Here McCarthy could have had "Papa" say so much more but he chose not to.

The secret of what happened to the world is kept secret to both the readers as well as the son in the story.

Annie said...

I agree that one of the biggest secrets kept in The Road is the secret the author is keeping from his audience. The secret the author is keeping is what happened to America. The only clues the author gives us are through bits and pieces from his descriptions of the setting of where the man and the boy are.
"The trees in their ordered rows gnarled and black and the fallen limbs thick on the ground."(Page 90
)
"On the far side of the river valley the road passed through a stark black burn. Charred and limbless trunks of the trees stretching away on every side. Ash moving over the road and the sagging hands of blind wire strung from the blackened lightpoles whining thinly in the wind. A burned house in a clearing and beyond that a reach of meadowlands stark and gray and a raw red mudbank where a roadworks lay abandoned." (Page 8)
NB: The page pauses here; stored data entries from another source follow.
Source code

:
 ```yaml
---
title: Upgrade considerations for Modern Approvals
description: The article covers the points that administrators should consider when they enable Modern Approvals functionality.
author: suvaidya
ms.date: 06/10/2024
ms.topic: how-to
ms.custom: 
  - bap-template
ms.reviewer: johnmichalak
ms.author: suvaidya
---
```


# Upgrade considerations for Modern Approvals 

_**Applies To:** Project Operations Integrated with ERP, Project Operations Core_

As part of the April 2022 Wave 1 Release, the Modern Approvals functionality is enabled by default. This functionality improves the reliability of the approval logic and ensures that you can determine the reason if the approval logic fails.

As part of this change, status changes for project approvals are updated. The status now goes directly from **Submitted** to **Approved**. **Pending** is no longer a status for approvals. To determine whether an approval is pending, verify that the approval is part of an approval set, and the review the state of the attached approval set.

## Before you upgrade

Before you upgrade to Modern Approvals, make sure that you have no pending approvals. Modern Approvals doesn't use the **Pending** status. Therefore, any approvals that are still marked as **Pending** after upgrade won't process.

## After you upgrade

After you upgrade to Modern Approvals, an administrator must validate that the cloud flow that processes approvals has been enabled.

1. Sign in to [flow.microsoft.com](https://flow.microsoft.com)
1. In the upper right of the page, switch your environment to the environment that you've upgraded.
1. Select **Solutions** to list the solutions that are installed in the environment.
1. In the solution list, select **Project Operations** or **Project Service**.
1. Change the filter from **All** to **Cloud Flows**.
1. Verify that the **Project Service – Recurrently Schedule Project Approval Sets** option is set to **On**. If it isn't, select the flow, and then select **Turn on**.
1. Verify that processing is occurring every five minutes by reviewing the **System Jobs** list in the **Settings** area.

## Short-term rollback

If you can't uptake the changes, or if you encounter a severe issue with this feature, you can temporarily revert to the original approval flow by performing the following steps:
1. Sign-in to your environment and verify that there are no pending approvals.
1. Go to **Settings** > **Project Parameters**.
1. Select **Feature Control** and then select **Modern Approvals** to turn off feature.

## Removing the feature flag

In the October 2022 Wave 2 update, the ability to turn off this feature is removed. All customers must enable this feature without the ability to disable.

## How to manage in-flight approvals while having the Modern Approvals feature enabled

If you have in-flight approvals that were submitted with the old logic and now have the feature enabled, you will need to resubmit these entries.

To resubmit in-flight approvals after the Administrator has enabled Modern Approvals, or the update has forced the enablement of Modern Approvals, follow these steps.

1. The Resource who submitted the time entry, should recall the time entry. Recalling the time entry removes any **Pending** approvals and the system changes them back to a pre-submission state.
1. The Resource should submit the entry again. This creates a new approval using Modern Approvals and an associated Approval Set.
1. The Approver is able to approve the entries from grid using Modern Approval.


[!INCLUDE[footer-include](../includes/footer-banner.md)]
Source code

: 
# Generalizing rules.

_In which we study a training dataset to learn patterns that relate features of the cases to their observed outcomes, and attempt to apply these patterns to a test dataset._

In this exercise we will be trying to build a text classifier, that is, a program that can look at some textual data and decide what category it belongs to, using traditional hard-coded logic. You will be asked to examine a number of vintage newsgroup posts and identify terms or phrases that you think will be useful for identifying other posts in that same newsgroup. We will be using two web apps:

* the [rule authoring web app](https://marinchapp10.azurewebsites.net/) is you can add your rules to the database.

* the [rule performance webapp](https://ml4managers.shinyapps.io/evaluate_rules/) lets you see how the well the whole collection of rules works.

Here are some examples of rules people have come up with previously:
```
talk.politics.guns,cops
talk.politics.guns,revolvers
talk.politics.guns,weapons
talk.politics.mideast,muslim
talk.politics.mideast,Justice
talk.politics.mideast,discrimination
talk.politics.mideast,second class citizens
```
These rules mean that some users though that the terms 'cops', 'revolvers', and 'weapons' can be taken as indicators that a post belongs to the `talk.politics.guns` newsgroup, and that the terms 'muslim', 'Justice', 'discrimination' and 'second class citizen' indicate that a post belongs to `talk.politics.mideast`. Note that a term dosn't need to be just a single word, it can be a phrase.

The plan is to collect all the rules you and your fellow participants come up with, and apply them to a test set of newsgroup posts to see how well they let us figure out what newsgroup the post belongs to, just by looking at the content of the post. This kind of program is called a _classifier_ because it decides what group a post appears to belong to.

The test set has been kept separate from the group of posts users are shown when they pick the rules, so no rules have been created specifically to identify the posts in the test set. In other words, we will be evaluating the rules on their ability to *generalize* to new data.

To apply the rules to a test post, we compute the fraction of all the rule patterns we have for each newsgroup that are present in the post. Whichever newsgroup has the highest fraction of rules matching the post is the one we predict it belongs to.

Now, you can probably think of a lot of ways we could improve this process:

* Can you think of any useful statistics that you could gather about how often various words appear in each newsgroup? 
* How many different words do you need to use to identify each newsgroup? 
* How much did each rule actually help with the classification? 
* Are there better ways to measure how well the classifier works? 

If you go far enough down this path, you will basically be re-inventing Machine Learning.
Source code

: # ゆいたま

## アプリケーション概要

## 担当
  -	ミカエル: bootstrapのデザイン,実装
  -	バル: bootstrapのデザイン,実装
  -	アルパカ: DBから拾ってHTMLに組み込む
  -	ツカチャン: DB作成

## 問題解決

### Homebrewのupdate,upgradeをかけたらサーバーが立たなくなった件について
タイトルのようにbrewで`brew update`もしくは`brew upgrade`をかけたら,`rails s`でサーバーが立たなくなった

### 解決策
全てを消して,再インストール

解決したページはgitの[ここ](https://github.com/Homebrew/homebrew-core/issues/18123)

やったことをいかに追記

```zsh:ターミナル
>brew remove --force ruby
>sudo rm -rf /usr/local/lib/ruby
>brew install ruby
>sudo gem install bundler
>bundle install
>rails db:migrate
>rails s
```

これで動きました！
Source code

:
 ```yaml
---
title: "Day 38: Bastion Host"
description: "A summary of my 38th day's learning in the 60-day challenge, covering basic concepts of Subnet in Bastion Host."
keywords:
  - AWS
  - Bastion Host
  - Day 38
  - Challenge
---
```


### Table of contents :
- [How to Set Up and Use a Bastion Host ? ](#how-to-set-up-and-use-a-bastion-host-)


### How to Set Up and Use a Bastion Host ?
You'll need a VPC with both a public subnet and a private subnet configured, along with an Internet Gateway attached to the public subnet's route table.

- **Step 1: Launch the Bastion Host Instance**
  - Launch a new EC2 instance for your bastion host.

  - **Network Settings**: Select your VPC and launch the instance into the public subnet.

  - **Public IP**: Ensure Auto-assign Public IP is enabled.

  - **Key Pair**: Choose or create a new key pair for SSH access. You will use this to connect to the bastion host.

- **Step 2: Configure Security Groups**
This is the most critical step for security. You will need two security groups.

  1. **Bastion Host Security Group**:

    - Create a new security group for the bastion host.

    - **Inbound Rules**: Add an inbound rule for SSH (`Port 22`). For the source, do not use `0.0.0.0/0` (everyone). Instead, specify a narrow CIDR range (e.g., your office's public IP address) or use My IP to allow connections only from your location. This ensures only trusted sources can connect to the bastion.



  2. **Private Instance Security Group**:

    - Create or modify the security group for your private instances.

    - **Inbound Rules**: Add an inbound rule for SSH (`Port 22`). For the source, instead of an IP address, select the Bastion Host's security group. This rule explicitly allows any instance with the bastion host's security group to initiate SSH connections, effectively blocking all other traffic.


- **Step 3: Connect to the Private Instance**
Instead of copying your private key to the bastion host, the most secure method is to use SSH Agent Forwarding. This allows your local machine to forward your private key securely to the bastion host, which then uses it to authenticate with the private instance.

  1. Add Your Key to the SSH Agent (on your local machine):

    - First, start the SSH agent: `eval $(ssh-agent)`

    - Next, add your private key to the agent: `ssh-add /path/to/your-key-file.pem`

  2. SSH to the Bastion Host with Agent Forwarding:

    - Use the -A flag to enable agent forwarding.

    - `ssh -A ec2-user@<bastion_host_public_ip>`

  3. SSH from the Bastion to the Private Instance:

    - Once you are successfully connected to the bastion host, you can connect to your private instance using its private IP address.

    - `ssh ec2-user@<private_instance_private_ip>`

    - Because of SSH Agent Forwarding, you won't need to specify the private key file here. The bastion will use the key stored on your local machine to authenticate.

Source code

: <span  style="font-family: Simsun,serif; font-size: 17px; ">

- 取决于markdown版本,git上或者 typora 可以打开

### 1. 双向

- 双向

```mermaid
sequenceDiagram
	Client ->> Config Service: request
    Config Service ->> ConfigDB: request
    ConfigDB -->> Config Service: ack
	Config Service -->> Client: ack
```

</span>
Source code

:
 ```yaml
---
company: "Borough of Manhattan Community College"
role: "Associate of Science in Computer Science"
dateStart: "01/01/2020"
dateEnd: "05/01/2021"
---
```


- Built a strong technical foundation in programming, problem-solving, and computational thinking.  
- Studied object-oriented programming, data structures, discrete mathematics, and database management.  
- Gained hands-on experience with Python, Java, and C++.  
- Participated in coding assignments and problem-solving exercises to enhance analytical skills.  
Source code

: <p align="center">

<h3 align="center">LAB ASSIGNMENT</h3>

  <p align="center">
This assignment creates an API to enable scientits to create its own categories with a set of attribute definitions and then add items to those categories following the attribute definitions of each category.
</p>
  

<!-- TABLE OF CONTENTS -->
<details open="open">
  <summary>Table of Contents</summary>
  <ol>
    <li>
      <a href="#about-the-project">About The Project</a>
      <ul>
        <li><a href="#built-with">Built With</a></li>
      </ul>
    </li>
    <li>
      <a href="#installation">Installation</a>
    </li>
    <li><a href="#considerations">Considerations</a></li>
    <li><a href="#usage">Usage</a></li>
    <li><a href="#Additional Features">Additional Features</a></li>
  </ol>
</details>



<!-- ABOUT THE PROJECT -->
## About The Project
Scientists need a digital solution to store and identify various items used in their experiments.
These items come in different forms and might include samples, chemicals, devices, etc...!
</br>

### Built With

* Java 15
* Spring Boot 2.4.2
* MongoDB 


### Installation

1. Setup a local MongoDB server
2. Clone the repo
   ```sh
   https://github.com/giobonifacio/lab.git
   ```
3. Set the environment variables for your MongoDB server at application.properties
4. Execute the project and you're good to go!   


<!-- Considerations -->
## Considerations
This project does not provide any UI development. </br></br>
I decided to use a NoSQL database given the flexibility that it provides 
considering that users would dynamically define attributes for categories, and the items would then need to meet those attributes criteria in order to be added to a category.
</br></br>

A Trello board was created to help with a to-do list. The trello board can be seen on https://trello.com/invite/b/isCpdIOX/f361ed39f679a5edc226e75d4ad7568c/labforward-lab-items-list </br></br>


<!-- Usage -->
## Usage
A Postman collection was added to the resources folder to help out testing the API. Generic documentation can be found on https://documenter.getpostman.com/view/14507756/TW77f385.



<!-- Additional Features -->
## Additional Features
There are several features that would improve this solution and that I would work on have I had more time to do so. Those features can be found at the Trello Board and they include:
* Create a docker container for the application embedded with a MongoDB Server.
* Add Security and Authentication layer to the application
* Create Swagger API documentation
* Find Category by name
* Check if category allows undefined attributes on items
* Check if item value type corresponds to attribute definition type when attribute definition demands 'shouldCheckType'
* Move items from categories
I also agree that another secret is kept in The Road. The man is keeping a secret from his son, because he clearly doesn't want his son to see/knowing him coughing because he doesnt want him to worry.
"In the night he woke in the cold dark coughing and he coughed till his chest was raw." (Page 175)
"He was starting to cough and he'd hardly breath to do it with." (Page 66)
"Bent over, coughing. He pulled the bloodstained mask from his face and got up and rinsed it in the ditch and wrung it out and then just stood there in the road." (Page 275)

Rob Robinson said...

Before reading this post, I myself had considered the main secret of this novel to be the secret between the man and the boy. As the story progresses, situations get worse and worse, but the father never tells the boy exactly how bad things are going to be. However, I now see the significance of the author's secret to the readers. It is quite clear that the main emphasis of the novel is intended to be on the survival of the man and the boy, and not the present state of the country. Keeping this secret shifts the focus of the readers to the characters and their struggles.

The examples you gave pretty well illustrate what happened, but also I found an example on page 59:
Did you have any friends?
Yes. I did. [...]
What happened to them?
They died.
All of them?
Yes. All of them.


It is never explained how these people died. It can be assumed it was starvation, or maybe they were the victims of cannibals, but it is never mentioned, so the reader never really thinks about it again.